Overall, these results show that Balanced Conic Rectified Flow not only improves FID and recall, but also shapes the underlying vector field into a straighter, more reliable transport map with better-preserved initial velocity directions.
Balanced Conic Rectified Flow can also be applied as a fine-tuning method for existing rectified flow models. Rather than re-training from scratch, we refine a pretrained model using a small number of real-pair conic reflow updates. In our experiments, we fine-tune the official CIFAR-10 rectified flow checkpoints provided by the original authors, using only 60,000 real pairs.
Even with such a small amount of additional supervision, fine-tuning noticeably improves 1-step generation quality, as shown in Figure (a). The model becomes more aligned with the real data manifold and avoids the synthetic bias accumulated during standard reflow.
The impact of fine-tuning extends beyond image quality:
These results demonstrate that our real-pair conic refinement serves as a practical and lightweight upgrade to existing rectified flow models, improving both generation quality and trajectory straightness with minimal additional cost.
We analyze how each component of Balanced Conic Rectified Flow contributes to its stability, geometry, and generation performance. Our ablations focus on the role of Slerp-based conic perturbations and the interaction between real pairs and fake pairs during reflow.
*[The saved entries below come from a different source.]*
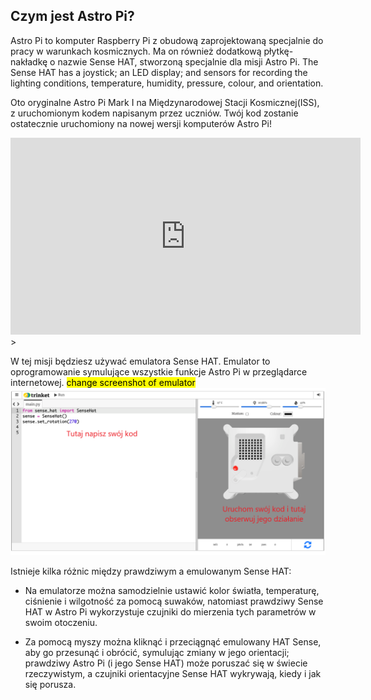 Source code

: ## Czym jest Astro Pi?

Astro Pi to komputer Raspberry Pi z obudową zaprojektowaną specjalnie do pracy w warunkach kosmicznych. Ma on również dodatkową płytkę-nakładkę o nazwie Sense HAT, stworzoną specjalnie dla misji Astro Pi. The Sense HAT has a joystick; an LED display; and sensors for recording the lighting conditions, temperature, humidity, pressure, colour, and orientation.

Oto oryginalne Astro Pi Mark I na Międzynarodowej Stacji Kosmicznej(ISS), z uruchomionym kodem napisanym przez uczniów. Twój kod zostanie ostatecznie uruchomiony na nowej wersji komputerów Astro Pi!


<iframe width="560" height="315" src="https://www.youtube.com/embed/4ykbAJeGPMM" frameborder="0" allow="accelerometer; autoplay; encrypted-media; gyroscope; picture-in-picture" allowfullscreen></iframe>>

W tej misji będziesz używać emulatora Sense HAT. Emulator to oprogramowanie symulujące wszystkie funkcje Astro Pi w przeglądarce internetowej.
<mark>change screenshot of emulator</mark> ![Opisany zrzut ekranu emulatora Sense HAT z okienkiem kodu po lewej stronie i emulatorem po prawej stronie.](images/sense-hat-emulator.png)

Istnieje kilka różnic między prawdziwym a emulowanym Sense HAT:
- Na emulatorze można samodzielnie ustawić kolor światła, temperaturę, ciśnienie i wilgotność za pomocą suwaków, natomiast prawdziwy Sense HAT w Astro Pi wykorzystuje czujniki do mierzenia tych parametrów w swoim otoczeniu.

- Za pomocą myszy można kliknąć i przeciągnąć emulowany HAT Sense, aby go przesunąć i obrócić, symulując zmiany w jego orientacji; prawdziwy Astro Pi (i jego Sense HAT) może poruszać się w świecie rzeczywistym, a czujniki orientacyjne Sense HAT wykrywają, kiedy i jak się porusza.
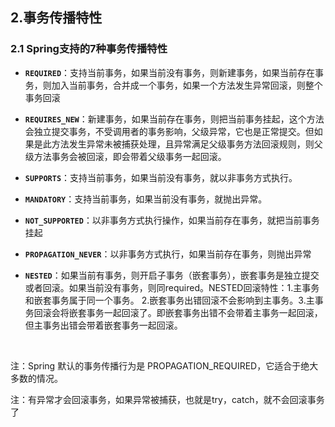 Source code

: 



## 2.事务传播特性

### 2.1 Spring支持的7种事务传播特性

- **`REQUIRED`**：支持当前事务，如果当前没有事务，则新建事务，如果当前存在事务，则加入当前事务，合并成一个事务，如果一个方法发生异常回滚，则整个事务回滚

- **`REQUIRES_NEW`**：新建事务，如果当前存在事务，则把当前事务挂起，这个方法会独立提交事务，不受调用者的事务影响，父级异常，它也是正常提交。但如果是此方法发生异常未被捕获处理，且异常满足父级事务方法回滚规则，则父级方法事务会被回滚，即会带着父级事务一起回滚。

- **`SUPPORTS`**：支持当前事务，如果当前没有事务，就以非事务方式执行。

- **`MANDATORY`**：支持当前事务，如果当前没有事务，就抛出异常。

- **`NOT_SUPPORTED`**：以非事务方式执行操作，如果当前存在事务，就把当前事务挂起

- **`PROPAGATION_NEVER`**：以非事务方式执行，如果当前存在事务，则抛出异常

- **`NESTED`**：如果当前有事务，则开启子事务（嵌套事务），嵌套事务是独立提交或者回滚。如果当前没有事务，则同required。NESTED回滚特性：1.主事务和嵌套事务属于同一个事务。 2.嵌套事务出错回滚不会影响到主事务。3.主事务回滚会将嵌套事务一起回滚了。即嵌套事务出错不会带着主事务一起回滚，但主事务出错会带着嵌套事务一起回滚。
  
  ​                      

注：Spring 默认的事务传播行为是 PROPAGATION_REQUIRED，它适合于绝大多数的情况。

注：有异常才会回滚事务，如果异常被捕获，也就是try，catch，就不会回滚事务了

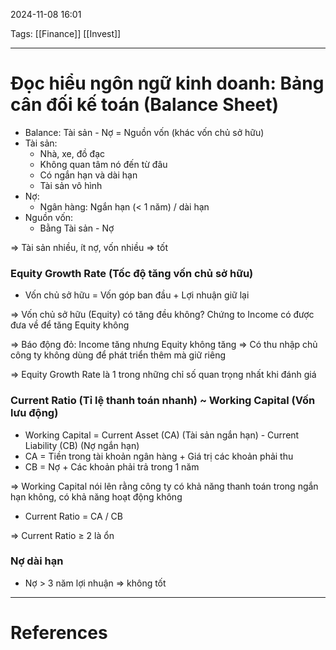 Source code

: 2024-11-08 16:01

Tags: [[Finance]] [[Invest]]

---

# Đọc hiểu ngôn ngữ kinh doanh: Bảng cân đối kế toán (Balance Sheet)

-   Balance: Tài sản - Nợ = Nguồn vốn (khác vốn chủ sở hữu)
-   Tài sản:
    -   Nhà, xe, đồ đạc
    -   Không quan tâm nó đến từ đâu
    -   Có ngắn hạn và dài hạn
    -   Tài sản vô hình
-   Nợ:
    -   Ngân hàng: Ngắn hạn (< 1 năm) / dài hạn
-   Nguồn vốn:
    -   Bằng Tài sản - Nợ

⇒ Tài sản nhiều, ít nợ, vốn nhiều ⇒ tốt

### Equity Growth Rate (Tốc độ tăng vốn chủ sở hữu)

-   Vốn chủ sở hữu = Vốn góp ban đầu + Lợi nhuận giữ lại

⇒ Vốn chủ sở hữu (Equity) có tăng đều không? Chứng to Income có được đưa về để tăng Equity không

⇒ Báo động đỏ: Income tăng nhưng Equity không tăng ⇒ Có thu nhập chủ công ty không dùng để phát triển thêm mà giữ riêng

⇒ Equity Growth Rate là 1 trong những chỉ số quan trọng nhất khi đánh giá

### Current Ratio (Tỉ lệ thanh toán nhanh) ~ Working Capital (Vốn lưu động)

-   Working Capital = Current Asset (CA) (Tài sản ngắn hạn) - Current Liability (CB) (Nợ ngắn hạn)
-   CA = Tiền trong tài khoản ngân hàng + Giá trị các khoản phải thu
-   CB = Nợ + Các khoản phải trả trong 1 năm

⇒ Working Capital nói lên rằng công ty có khả năng thanh toán trong ngắn hạn không, có khả năng hoạt động không

-   Current Ratio = CA / CB

⇒ Current Ratio ≥ 2 là ổn

### Nợ dài hạn

-   Nợ > 3 năm lợi nhuận ⇒ không tốt

---
# References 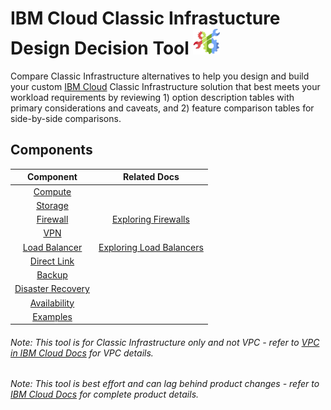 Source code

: # IBM Cloud Classic Infrastucture Design Decision Tool ![Tool Icon](/images/tool_icon.png)

Compare Classic Infrastructure alternatives to help you design and build your custom [IBM Cloud](https://www.ibm.com/cloud/) Classic Infrastructure solution that best meets your workload requirements by reviewing 1) option description tables with primary considerations and caveats, and 2) feature comparison tables for side-by-side comparisons.

## Components

| Component | Related Docs |
| :---: | :--: |
| [Compute](/components/compute.md) || 
| [Storage](/components/storage.md) || 
| [Firewall](/components/firewall.md) | [Exploring Firewalls](https://cloud.ibm.com/docs/infrastructure/fortigate-10g?topic=fortigate-10g-exploring-firewalls) | 
| [VPN](/components/vpn.md) || 
| [Load Balancer](/components/load_balancer.md) | [Exploring Load Balancers](https://cloud.ibm.com/docs/infrastructure/loadbalancer-service?topic=loadbalancer-service-explore) |
| [Direct Link](/components/direct_link.md) || 
| [Backup](/components/backup.md) || 
| [Disaster Recovery](/components/disaster_recovery.md) || 
| [Availability](/components/availability.md) || 
| [Examples](/components/examples.md) ||
<!--
| [Edge Services](/components/edge.md) || 
| [Message Queues](/components/message_queues.md) || 
| [BYOIP](byoip.md) ||
| [CDN](cdn.md) || 
-->

###### Note: This tool is for Classic Infrastructure only and not VPC - refer to [VPC in IBM Cloud Docs](https://cloud.ibm.com/docs/vpc-on-classic?topic=vpc-on-classic-getting-started) for VPC details.
###### Note: This tool is best effort and can lag behind product changes - refer to [IBM Cloud Docs](https://cloud.ibm.com/docs/) for complete product details.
We compare three perturbation strategies around the inverse noise: linear interpolation, Gaussian perturbations, and our Slerp-based conic noise. Linear interpolation alters the norm and leaves the hypersphere, while naive Gaussian noise ignores the angular structure between directions. In contrast, Slerp preserves the norm and smoothly interpolates angles, producing consistent and geometry-aware conic perturbations. Empirically, the Slerp pattern yields lower curvature, lower IVD, and a smaller reconstruction gap between real and fake samples.
We also examine how the flow behaves when trained with different combinations of real and fake pairs. Real-only supervision reduces drift toward synthetic samples but can overfit to the limited inverse dataset. Mixing real and fake pairs improves diversity, yet without structured perturbations the geometry remains unstable.
The full configuration—real pairs + fake pairs + Slerp-based perturbations— produces the most stable and effective flow: strong anchoring to real data, broad coverage from fake pairs, and consistent geometric regularization. This combination achieves the best generation quality, highest recall, and the most stable curvature and IVD across datasets.
Overall, these ablations confirm that each component of Balanced Conic Rectified Flow plays a distinct and essential role in mitigating distribution drift and producing high-quality, straight trajectories.